━━ Records for the task ━━

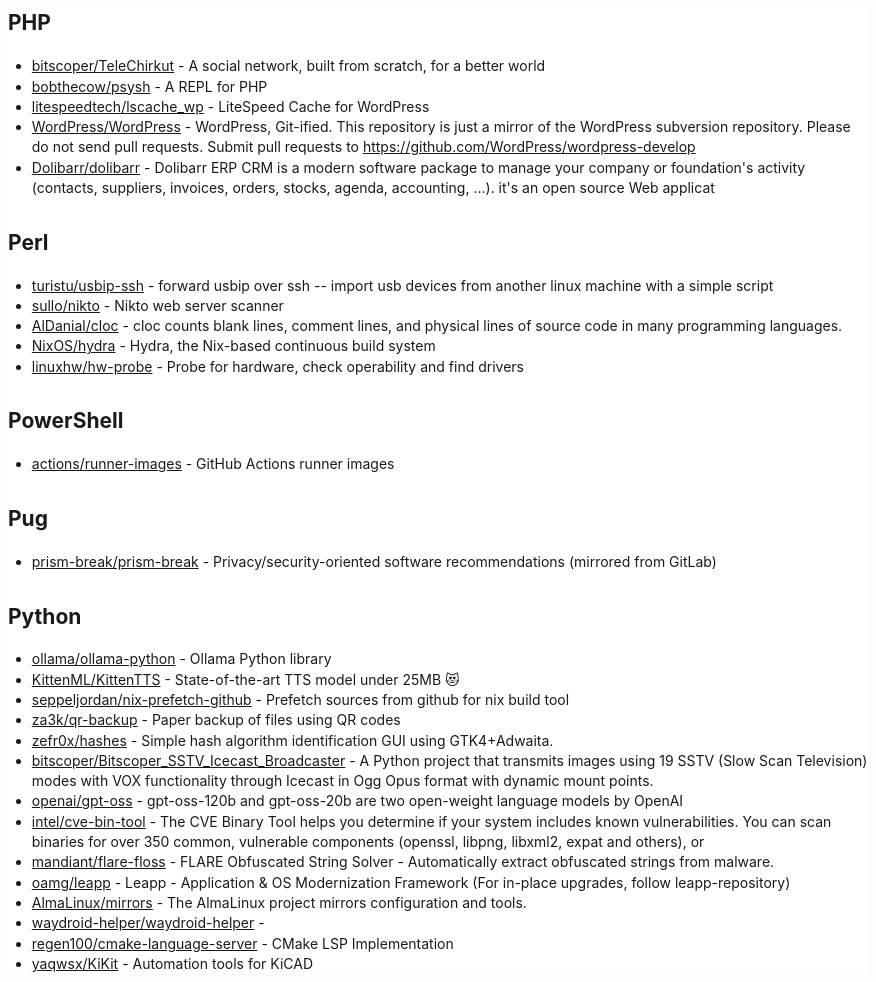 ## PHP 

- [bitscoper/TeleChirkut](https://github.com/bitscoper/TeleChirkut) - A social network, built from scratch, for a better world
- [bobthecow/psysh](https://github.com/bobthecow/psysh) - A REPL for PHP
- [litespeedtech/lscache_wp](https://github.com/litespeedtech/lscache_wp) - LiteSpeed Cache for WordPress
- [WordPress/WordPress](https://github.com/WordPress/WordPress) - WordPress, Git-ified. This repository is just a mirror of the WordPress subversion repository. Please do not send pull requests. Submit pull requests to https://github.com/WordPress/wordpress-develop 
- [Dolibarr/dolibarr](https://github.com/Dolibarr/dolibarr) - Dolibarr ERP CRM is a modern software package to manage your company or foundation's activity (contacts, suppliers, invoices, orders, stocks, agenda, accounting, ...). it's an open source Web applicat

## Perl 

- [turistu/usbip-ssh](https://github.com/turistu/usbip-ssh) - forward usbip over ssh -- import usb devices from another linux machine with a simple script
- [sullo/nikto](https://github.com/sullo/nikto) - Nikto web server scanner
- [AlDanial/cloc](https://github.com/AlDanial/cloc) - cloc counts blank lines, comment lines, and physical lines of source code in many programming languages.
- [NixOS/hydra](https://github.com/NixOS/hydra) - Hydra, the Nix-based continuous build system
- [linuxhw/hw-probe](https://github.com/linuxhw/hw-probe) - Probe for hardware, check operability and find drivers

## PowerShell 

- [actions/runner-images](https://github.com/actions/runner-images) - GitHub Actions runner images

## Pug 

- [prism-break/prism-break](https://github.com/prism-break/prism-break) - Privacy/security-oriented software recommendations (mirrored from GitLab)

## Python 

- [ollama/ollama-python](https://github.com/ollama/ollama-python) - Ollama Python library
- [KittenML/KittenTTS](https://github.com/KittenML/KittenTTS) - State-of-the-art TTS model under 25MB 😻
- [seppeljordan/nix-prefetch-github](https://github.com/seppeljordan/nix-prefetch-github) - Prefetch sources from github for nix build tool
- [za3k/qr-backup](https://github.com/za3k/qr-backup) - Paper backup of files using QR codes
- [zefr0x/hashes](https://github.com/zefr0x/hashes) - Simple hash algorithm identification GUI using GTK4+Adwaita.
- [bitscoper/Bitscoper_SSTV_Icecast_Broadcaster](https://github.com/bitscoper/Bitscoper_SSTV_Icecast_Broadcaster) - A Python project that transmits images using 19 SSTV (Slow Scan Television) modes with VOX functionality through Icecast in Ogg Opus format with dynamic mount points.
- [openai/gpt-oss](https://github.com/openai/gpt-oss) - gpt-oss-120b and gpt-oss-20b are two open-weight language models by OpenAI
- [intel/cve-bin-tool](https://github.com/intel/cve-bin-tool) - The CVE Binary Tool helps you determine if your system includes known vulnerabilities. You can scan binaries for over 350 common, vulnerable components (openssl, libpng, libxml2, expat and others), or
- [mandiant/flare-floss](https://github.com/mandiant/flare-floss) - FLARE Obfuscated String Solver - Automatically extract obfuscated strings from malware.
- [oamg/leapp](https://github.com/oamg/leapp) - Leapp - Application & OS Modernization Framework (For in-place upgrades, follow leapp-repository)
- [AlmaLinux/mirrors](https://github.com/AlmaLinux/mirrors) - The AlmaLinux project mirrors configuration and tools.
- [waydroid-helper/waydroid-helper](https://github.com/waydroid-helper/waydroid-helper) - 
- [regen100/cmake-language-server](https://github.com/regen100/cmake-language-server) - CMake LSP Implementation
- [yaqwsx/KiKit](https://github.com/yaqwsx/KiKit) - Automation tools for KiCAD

━━━
━━ Records for the task ━━

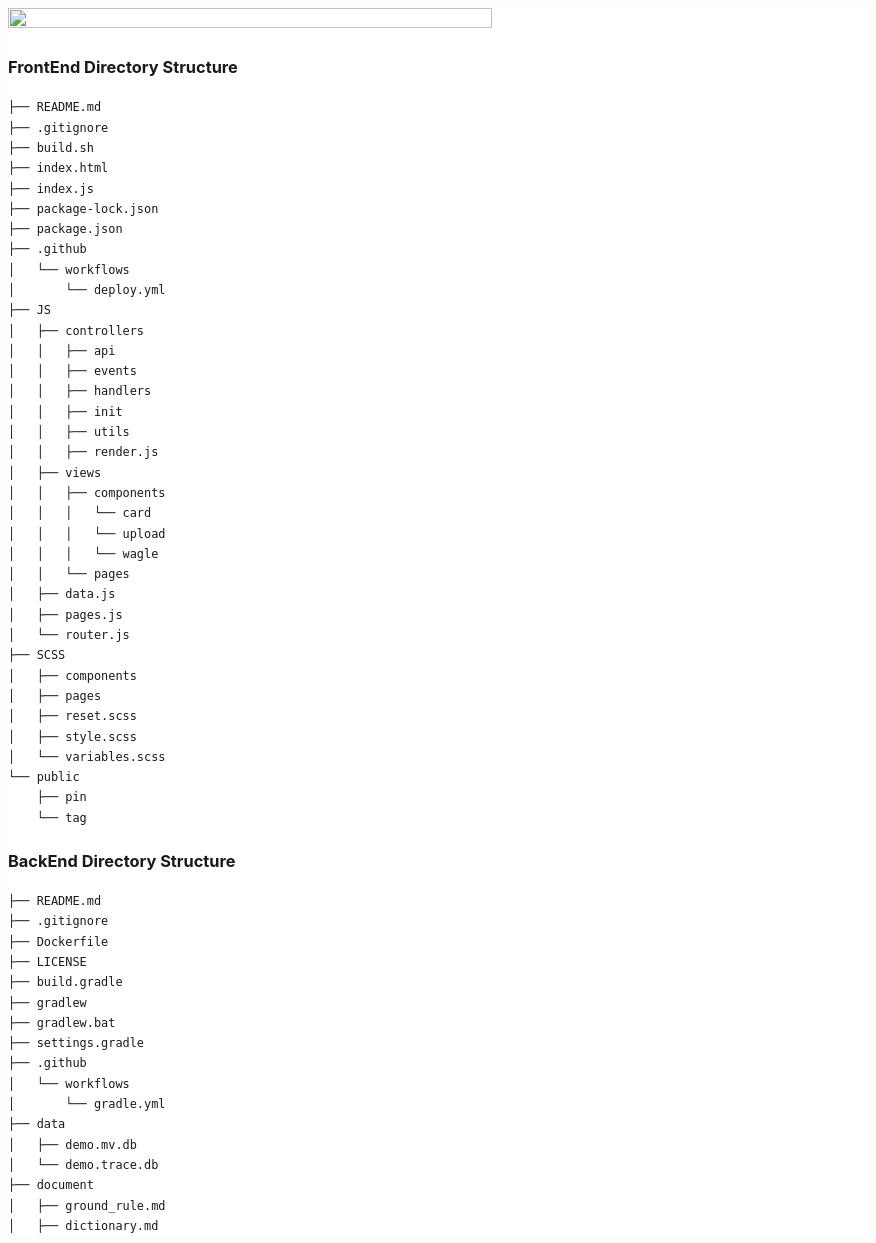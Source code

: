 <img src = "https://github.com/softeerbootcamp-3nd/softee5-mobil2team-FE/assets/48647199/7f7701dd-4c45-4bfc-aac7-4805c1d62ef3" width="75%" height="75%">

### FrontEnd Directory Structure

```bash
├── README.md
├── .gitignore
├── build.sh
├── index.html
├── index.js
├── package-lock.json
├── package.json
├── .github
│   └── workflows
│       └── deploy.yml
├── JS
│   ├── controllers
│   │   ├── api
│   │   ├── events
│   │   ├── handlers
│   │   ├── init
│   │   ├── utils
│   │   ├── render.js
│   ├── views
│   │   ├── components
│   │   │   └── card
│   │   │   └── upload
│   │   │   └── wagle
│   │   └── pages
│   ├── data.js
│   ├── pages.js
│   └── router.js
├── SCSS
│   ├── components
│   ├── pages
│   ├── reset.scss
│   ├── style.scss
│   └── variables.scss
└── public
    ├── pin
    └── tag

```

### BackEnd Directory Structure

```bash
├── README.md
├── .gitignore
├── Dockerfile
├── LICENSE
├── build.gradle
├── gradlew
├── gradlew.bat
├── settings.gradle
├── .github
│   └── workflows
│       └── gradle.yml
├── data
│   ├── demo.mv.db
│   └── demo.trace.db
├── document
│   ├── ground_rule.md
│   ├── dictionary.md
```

━━━

• **Assignment**: Scan the material above for the string "system", returning each line that contains it.

• **Response below**:
- [NixOS/hydra](https://github.com/NixOS/hydra) - Hydra, the Nix-based continuous build system
- [intel/cve-bin-tool](https://github.com/intel/cve-bin-tool) - The CVE Binary Tool helps you determine if your system includes known vulnerabilities. You can scan binaries for over 350 common, vulnerable components (openssl, libpng, libxml2, expat and others), or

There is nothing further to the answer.